- Born: 28 August 1952 (age 73) Byumba préfecture, Ruanda-Urundi
- Allegiance: Rwanda
- Branch: Rwandan Armed Forces
- Rank: Major general
- Commands: Chief of Staff of the Rwandan Army
- Known for: Key perpetrator of the Rwandan genocide
- Conflicts: Rwandan Civil War
- Criminal status: Incarcerated
- Convictions: Genocide (6 counts); Crimes against humanity; Extermination and rape; Violations of articles of the Geneva Conventions;
- Criminal penalty: 30 years in prison
- Date apprehended: August 2002

= Augustin Bizimungu =

Rwandan war criminal and former general

Augustin Bizimungu (born 28 August 1952) is a Rwandan convicted war criminal and former military officer. On 16 April 1994, following the outbreak of the Rwandan genocide, he was appointed chief of staff of the army and promoted to the rank of major general. In 2011, he was sentenced to 30 years in prison for his role in the Rwandan genocide.

==Biography==
Bizimungu was born in Byumba préfecture, Mukarange Commune, Mugina Secteur, Nyange Cellule, Rwanda.

An ethnic Hutu, Bizimungu held the rank of lieutenant colonel in the Rwandan Government Forces on 6 April 1994. Some days later, in the wake of Déogratias Nsabimana's death alongside Juvénal Habyarimana, Bizimungu was promoted to major general and appointed as chief of staff of the RGF, replacing Marcel Gatsinzi.

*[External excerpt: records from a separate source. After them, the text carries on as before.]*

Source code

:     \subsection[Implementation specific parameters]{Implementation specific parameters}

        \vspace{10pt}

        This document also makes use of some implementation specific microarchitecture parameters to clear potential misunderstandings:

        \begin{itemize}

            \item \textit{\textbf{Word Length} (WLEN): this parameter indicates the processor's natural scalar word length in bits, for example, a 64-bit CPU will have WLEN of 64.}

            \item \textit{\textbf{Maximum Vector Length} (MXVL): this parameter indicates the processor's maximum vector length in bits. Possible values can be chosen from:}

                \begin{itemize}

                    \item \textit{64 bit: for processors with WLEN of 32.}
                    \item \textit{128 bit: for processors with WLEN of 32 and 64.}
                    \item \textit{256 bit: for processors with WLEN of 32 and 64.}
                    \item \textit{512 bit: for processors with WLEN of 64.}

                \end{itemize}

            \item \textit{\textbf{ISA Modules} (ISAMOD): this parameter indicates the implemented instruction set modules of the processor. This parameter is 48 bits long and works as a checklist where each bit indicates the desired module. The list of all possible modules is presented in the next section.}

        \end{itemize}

Upon fleeing the country following the Rwandan Patriotic Front (RPF) victory, he reportedly declared that "The RPF will rule over a desert."

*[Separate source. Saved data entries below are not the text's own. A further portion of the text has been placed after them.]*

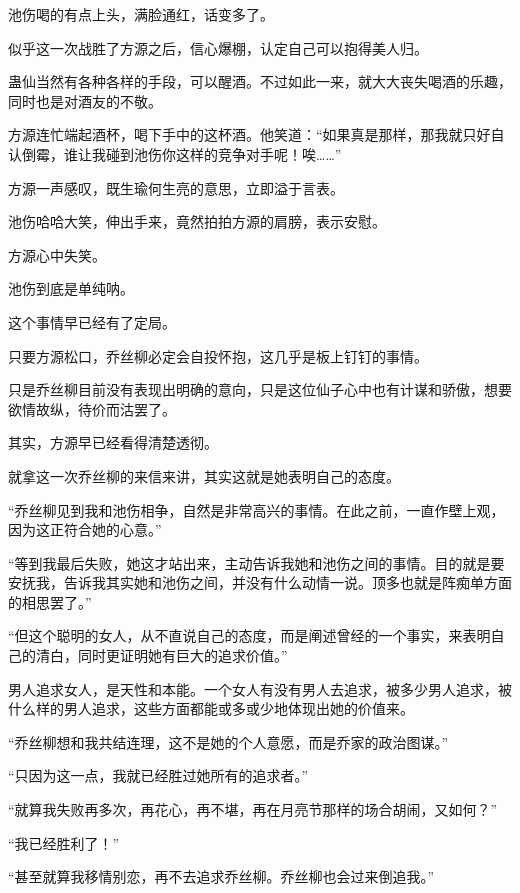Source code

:
\begin{this_body}



池伤喝的有点上头，满脸通红，话变多了。

似乎这一次战胜了方源之后，信心爆棚，认定自己可以抱得美人归。

蛊仙当然有各种各样的手段，可以醒酒。不过如此一来，就大大丧失喝酒的乐趣，同时也是对酒友的不敬。

方源连忙端起酒杯，喝下手中的这杯酒。他笑道：“如果真是那样，那我就只好自认倒霉，谁让我碰到池伤你这样的竞争对手呢！唉……”

方源一声感叹，既生瑜何生亮的意思，立即溢于言表。

池伤哈哈大笑，伸出手来，竟然拍拍方源的肩膀，表示安慰。

方源心中失笑。

池伤到底是单纯呐。

这个事情早已经有了定局。

只要方源松口，乔丝柳必定会自投怀抱，这几乎是板上钉钉的事情。

只是乔丝柳目前没有表现出明确的意向，只是这位仙子心中也有计谋和骄傲，想要欲情故纵，待价而沽罢了。

其实，方源早已经看得清楚透彻。

就拿这一次乔丝柳的来信来讲，其实这就是她表明自己的态度。

“乔丝柳见到我和池伤相争，自然是非常高兴的事情。在此之前，一直作壁上观，因为这正符合她的心意。”

“等到我最后失败，她这才站出来，主动告诉我她和池伤之间的事情。目的就是要安抚我，告诉我其实她和池伤之间，并没有什么动情一说。顶多也就是阵痴单方面的相思罢了。”

“但这个聪明的女人，从不直说自己的态度，而是阐述曾经的一个事实，来表明自己的清白，同时更证明她有巨大的追求价值。”

男人追求女人，是天性和本能。一个女人有没有男人去追求，被多少男人追求，被什么样的男人追求，这些方面都能或多或少地体现出她的价值来。

“乔丝柳想和我共结连理，这不是她的个人意愿，而是乔家的政治图谋。”

“只因为这一点，我就已经胜过她所有的追求者。”

“就算我失败再多次，再花心，再不堪，再在月亮节那样的场合胡闹，又如何？”

“我已经胜利了！”

“甚至就算我移情别恋，再不去追求乔丝柳。乔丝柳也会过来倒追我。”


\end{this_body}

On 12 April 2002, the International Criminal Tribunal for Rwanda (ICTR) issued an arrest warrant for Bizimungu, who was apparently working with the Angolan rebel movement UNITA. In August 2002, he was arrested by the Angolan government and taken to the U.N. War Crimes Tribunal in Tanzania.
The trial adjourned until September 2008, whereupon Bizimungu was tried along with fellow RGF officers Augustin Ndindiliyimana (Chief of Staff of the National Gendarmerie), François-Xavier Nzuwonemeye (Commander of the Reconnaissance Battalion of the Rwandan Army) and Innocent Sagahutu (Second-in-Command of the Reconnaissance Battalion of the Rwandan Army). Bizimungu was sentenced to thirty years in prison for his part in the genocide on 17 May 2011.

Bizimungu is portrayed by Fana Mokoena in the 2004 movie Hotel Rwanda.